[Start of section]
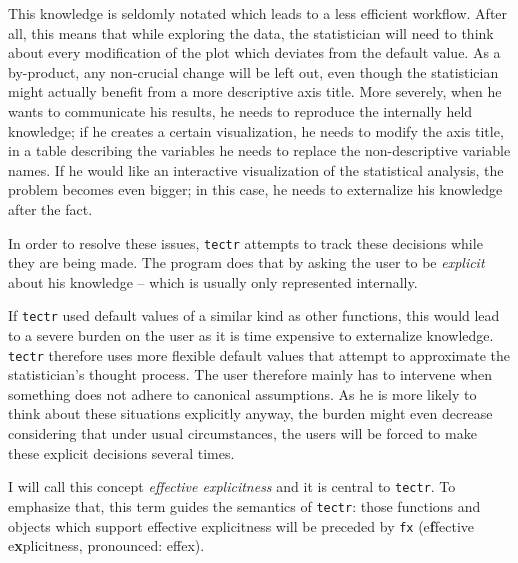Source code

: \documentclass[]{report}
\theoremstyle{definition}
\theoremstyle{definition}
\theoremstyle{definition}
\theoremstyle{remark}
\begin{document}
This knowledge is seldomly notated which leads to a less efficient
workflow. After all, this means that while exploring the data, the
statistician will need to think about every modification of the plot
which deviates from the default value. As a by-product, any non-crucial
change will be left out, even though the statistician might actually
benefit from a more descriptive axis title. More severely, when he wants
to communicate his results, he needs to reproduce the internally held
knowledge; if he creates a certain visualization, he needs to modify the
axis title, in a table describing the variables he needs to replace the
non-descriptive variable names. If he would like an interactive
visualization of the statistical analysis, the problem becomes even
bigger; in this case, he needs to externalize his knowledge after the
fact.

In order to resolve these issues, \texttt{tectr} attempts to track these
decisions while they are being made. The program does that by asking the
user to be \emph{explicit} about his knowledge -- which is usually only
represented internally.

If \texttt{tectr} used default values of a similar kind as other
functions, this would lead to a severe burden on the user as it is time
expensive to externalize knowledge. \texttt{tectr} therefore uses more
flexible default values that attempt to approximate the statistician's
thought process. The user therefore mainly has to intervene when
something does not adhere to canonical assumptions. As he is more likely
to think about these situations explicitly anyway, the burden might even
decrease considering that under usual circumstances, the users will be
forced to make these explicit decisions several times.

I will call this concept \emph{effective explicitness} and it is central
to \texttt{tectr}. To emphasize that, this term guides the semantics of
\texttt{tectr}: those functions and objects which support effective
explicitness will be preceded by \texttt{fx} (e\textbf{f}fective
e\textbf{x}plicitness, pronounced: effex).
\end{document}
[End of section]
[Start of section]
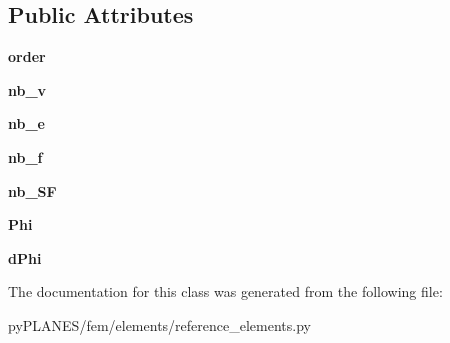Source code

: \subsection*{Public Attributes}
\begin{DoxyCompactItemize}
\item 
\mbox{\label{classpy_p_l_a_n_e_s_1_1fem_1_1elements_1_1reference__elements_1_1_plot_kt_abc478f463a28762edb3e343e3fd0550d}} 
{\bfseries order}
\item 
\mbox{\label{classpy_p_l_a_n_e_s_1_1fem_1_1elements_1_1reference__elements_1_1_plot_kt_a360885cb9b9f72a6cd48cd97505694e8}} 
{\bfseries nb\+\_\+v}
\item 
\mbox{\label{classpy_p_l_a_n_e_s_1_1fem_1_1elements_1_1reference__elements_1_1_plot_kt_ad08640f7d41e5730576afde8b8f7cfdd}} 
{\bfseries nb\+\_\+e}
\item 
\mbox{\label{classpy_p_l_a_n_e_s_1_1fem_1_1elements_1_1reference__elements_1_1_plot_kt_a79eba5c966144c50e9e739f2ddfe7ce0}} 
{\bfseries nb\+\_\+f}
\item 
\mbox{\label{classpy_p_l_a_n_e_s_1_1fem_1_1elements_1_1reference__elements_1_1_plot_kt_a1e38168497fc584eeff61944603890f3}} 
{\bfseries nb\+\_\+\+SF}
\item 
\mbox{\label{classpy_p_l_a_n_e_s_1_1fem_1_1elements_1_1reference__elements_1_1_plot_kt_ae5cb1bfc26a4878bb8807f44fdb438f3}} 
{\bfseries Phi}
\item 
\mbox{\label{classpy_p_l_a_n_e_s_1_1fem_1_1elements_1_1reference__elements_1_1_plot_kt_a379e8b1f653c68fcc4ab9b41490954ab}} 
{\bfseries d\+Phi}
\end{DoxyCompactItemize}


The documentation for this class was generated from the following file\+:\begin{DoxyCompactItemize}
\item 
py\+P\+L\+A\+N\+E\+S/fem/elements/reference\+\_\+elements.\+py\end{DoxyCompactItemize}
[End of section]
[Start of section]
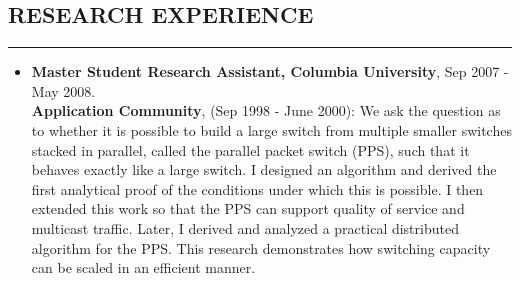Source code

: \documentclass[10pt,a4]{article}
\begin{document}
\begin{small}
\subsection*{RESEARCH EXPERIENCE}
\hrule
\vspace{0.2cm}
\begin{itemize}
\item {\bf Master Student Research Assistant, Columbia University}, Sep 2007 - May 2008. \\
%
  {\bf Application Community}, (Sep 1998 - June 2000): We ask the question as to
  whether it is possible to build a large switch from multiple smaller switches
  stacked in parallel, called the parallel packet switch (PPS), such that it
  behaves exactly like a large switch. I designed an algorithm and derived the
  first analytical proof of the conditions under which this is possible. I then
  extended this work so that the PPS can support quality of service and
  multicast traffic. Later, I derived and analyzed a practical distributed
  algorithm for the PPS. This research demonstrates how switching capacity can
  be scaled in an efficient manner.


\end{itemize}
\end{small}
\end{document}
[End of section]
Exercise requirements: Please copy, exactly and with nothing else, the lines above beginning at the line that has "May 2008. \\" and ending with the line that has "stacked in parallel, called".

Completed exercise:
\item {\bf Master Student Research Assistant, Columbia University}, Sep 2007 - May 2008. \\
%
  {\bf Application Community}, (Sep 1998 - June 2000): We ask the question as to
  whether it is possible to build a large switch from multiple smaller switches
  stacked in parallel, called the parallel packet switch (PPS), such that it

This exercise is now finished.